Western Union’s 2025 investor day signalled a significant pivot for the world’s biggest consumer remittances provider. 

Following on from its Evolve strategy, laid out in 2022, the company has now launched Beyond – a three-year plan to drive its annual revenues above $5bn by 2028 and reposition Western Union as a digital-first provider of remittances and other financial services. 

Central to this strategy is Western Union’s potential to use its retail network to catalyse growth of its digital services, spanning online and app-based transfers; digital wallets; and its Consumer Services segment. The latter of these – which includes online bill payments, travel money, insurance and prepaid cards – accounted for just 6% of the company’s revenue in 2022. It now makes up 15% of Western Union’s revenue and has grown by 80% over the last three years, with Western Union now pitching it as a potential $1bn business by 2028.

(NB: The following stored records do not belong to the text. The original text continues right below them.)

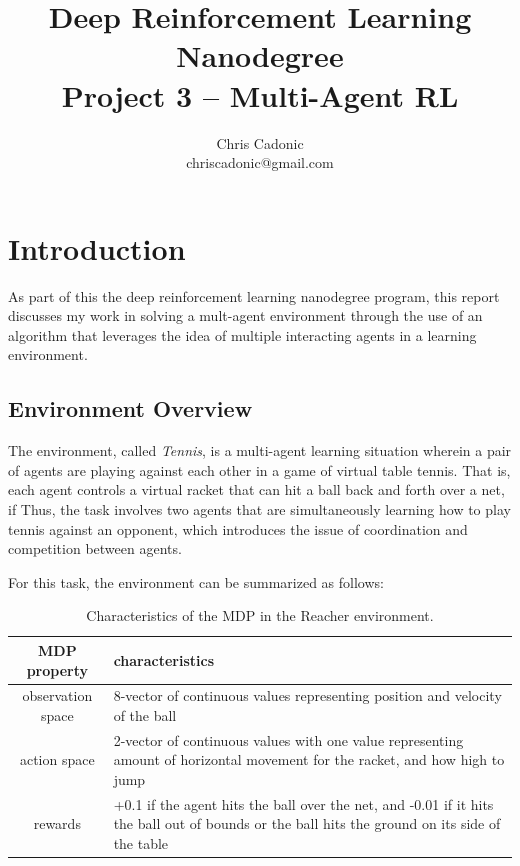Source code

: \documentclass[11pt]{article}
\begin{document}
	
	\title{Deep Reinforcement Learning Nanodegree\\
		Project 3 -- Multi-Agent RL}
	\author{\vspace{-1mm}Chris Cadonic\\
		chriscadonic@gmail.com}
	\maketitle
	\vspace{-1.5em}
	
	\section{Introduction}
	
	As part of this the deep reinforcement learning nanodegree program, this report discusses my work in solving a mult-agent environment through the use of an algorithm that leverages the idea of multiple interacting agents in a learning environment.
	
	\subsection{Environment Overview}
	
	The environment, called \textit{Tennis}, is a multi-agent learning situation wherein a pair of agents are playing against each other in a game of virtual table tennis. That is, each agent controls a virtual racket that can hit a ball back and forth over a net, if Thus, the task involves two agents that are simultaneously learning how to play tennis against an opponent, which introduces the issue of coordination and competition between agents.
	
	For this task, the environment can be summarized as follows:
	
	\begin{table}[!ht]
		\centering
		\begin{tabular}{ c | p{10cm} }
			\textbf{MDP property} & \textbf{characteristics} \\
			\hline
			observation space & 8-vector of continuous values representing position and velocity of the ball \\
			\hline
			action space & 2-vector of continuous values with one value representing amount of horizontal movement for the racket, and how high to jump \\
			\hline
			rewards & +0.1 if the agent hits the ball over the net, and -0.01 if it hits the ball out of bounds or the ball hits the ground on its side of the table \\
			\hline
		\end{tabular}
		\caption{Characteristics of the MDP in the Reacher environment.}
		\label{tbl:mdp}
	\end{table}
	
\end{document}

Based on its 2028 projections for each segment, the company expects to see Retail remittances account for between $2.1bn and $2.2bn of revenue, with Digital contributing $1.4bn-1.5bn, Consumer Services seeing $800m-1bn and Intermex accounting for $500m-600m.

Western Union also gave an update on its recently announced stablecoin USDPT and Digital Assets Network, through which it aims to allow customers to convert between stablecoins and fiat initially across high-volume corridors from H1 2026. It also sees a significant boost from its acquisition of LatAm-focused remittances player Intermex, adding to its other brands – P2P payments wallet Vigo in the US, UK FX provider Eurochange and Argentinian wallet Pago Facil – and bolstering its US-LatAm money transfer network.

Below, we explore the key highlights from Western Union’s recent Q3 results and investor day, including its digital strategy, stablecoins, network expansion and the Intermex acquisition. 

Western Union’s Q3 2025 highlights

Released in late October, Western Union’s Q3 2025 earnings set the scene for its strategy going forward, in which it hopes to unlock greater growth and push beyond the retail remittances network. 

A bar graphic with a secondary line axis showing Western Union's quarterly revenue and operating margin, Q1 2020-Q3 2025

In its most recent earnings (Q3 2025), Western Union’s revenue remained flat on the previous year, at $1.03bn, with adjusted revenue excluding Iraq at -1% YoY. The company’s operating margin rose to 20% on a GAAP basis, up from 16% in Q3 2024, which the company attributed to its continued discipline around costs. 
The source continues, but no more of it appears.